> **What you are asked to do**
Pick out each line below containing "result".

Records from a collection
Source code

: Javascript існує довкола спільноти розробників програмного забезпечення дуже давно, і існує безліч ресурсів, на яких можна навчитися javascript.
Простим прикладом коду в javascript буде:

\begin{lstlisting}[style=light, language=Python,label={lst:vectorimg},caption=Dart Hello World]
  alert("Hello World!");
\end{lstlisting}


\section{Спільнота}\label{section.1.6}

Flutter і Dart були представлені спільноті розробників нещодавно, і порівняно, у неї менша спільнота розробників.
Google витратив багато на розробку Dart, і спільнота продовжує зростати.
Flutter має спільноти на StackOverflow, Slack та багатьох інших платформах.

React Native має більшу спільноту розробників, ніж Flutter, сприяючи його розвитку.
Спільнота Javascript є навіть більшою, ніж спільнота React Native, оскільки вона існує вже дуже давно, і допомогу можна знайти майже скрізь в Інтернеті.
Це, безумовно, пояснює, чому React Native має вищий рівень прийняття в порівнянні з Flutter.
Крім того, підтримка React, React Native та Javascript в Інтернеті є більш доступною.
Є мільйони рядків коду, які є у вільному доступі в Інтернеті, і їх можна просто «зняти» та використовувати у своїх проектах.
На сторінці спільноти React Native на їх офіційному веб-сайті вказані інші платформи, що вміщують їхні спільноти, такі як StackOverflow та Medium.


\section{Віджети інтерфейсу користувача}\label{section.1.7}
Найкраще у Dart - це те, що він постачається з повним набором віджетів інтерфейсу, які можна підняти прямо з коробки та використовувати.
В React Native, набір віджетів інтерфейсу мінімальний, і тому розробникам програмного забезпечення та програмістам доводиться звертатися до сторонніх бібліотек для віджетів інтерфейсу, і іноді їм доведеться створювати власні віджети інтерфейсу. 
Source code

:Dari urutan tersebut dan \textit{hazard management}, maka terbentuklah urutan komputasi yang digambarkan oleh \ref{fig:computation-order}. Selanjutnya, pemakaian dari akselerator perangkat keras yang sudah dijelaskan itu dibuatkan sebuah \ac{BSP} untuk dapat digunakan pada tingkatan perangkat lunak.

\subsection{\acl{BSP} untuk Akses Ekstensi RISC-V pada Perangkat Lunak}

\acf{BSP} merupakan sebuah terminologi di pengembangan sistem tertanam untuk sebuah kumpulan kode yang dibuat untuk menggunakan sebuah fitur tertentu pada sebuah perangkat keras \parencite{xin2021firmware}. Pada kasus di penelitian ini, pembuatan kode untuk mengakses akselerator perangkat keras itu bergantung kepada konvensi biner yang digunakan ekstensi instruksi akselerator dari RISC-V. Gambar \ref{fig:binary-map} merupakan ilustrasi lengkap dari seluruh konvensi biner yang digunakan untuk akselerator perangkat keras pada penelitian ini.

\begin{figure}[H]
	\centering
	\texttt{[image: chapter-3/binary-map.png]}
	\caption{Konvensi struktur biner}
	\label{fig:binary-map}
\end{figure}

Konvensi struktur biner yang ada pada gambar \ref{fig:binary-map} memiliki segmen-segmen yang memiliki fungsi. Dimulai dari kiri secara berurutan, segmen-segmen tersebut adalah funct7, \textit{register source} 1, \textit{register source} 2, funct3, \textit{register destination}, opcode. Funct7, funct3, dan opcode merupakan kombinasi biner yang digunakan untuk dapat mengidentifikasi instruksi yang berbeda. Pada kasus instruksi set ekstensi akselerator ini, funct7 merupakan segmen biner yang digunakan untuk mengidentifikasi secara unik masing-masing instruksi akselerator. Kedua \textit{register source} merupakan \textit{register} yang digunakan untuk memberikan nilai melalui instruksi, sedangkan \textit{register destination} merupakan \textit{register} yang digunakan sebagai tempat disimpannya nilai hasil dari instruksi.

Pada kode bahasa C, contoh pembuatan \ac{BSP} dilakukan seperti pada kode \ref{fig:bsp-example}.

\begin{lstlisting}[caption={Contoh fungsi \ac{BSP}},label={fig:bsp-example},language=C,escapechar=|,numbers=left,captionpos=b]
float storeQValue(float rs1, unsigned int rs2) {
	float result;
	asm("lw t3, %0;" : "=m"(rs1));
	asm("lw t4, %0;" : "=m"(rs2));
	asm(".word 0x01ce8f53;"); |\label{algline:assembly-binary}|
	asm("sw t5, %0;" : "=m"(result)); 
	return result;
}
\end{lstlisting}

> **Completed exercise**
	float result;
	asm("sw t5, %0;" : "=m"(result)); 
	return result;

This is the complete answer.